The expected response is the full set of records, unchanged.
>>>>>
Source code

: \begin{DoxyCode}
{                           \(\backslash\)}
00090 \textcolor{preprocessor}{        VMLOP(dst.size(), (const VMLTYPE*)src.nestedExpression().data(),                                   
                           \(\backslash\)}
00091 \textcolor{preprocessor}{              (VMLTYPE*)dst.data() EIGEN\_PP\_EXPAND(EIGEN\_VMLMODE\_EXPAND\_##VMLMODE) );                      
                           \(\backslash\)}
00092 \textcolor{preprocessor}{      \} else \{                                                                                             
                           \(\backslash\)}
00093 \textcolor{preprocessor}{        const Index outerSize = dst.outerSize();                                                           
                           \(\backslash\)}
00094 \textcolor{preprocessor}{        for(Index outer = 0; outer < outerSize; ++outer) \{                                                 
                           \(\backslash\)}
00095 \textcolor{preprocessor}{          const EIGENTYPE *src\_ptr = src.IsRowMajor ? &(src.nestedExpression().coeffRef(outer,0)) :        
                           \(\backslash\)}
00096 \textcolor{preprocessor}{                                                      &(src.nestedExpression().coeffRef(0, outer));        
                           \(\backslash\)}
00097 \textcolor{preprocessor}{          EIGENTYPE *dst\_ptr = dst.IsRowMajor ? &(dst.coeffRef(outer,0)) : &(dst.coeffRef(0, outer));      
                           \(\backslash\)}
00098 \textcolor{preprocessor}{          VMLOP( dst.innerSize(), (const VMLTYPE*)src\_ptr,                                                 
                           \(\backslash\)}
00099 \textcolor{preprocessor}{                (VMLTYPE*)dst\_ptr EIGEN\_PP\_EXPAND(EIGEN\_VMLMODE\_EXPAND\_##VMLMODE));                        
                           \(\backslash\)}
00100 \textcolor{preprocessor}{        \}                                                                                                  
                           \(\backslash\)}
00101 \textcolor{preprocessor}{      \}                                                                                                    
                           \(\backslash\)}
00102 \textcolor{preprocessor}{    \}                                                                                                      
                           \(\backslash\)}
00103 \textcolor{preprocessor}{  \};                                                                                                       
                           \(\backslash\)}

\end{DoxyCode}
<<<<<
SOLUTION FOR THIS PROBLEM:
Source code

: \begin{DoxyCode}
{                           \(\backslash\)}
00090 \textcolor{preprocessor}{        VMLOP(dst.size(), (const VMLTYPE*)src.nestedExpression().data(),                                   
                           \(\backslash\)}
00091 \textcolor{preprocessor}{              (VMLTYPE*)dst.data() EIGEN\_PP\_EXPAND(EIGEN\_VMLMODE\_EXPAND\_##VMLMODE) );                      
                           \(\backslash\)}
00092 \textcolor{preprocessor}{      \} else \{                                                                                             
                           \(\backslash\)}
00093 \textcolor{preprocessor}{        const Index outerSize = dst.outerSize();                                                           
                           \(\backslash\)}
00094 \textcolor{preprocessor}{        for(Index outer = 0; outer < outerSize; ++outer) \{                                                 
                           \(\backslash\)}
00095 \textcolor{preprocessor}{          const EIGENTYPE *src\_ptr = src.IsRowMajor ? &(src.nestedExpression().coeffRef(outer,0)) :        
                           \(\backslash\)}
00096 \textcolor{preprocessor}{                                                      &(src.nestedExpression().coeffRef(0, outer));        
                           \(\backslash\)}
00097 \textcolor{preprocessor}{          EIGENTYPE *dst\_ptr = dst.IsRowMajor ? &(dst.coeffRef(outer,0)) : &(dst.coeffRef(0, outer));      
                           \(\backslash\)}
00098 \textcolor{preprocessor}{          VMLOP( dst.innerSize(), (const VMLTYPE*)src\_ptr,                                                 
                           \(\backslash\)}
00099 \textcolor{preprocessor}{                (VMLTYPE*)dst\_ptr EIGEN\_PP\_EXPAND(EIGEN\_VMLMODE\_EXPAND\_##VMLMODE));                        
                           \(\backslash\)}
00100 \textcolor{preprocessor}{        \}                                                                                                  
                           \(\backslash\)}
00101 \textcolor{preprocessor}{      \}                                                                                                    
                           \(\backslash\)}
00102 \textcolor{preprocessor}{    \}                                                                                                      
                           \(\backslash\)}
00103 \textcolor{preprocessor}{  \};                                                                                                       
                           \(\backslash\)}

\end{DoxyCode}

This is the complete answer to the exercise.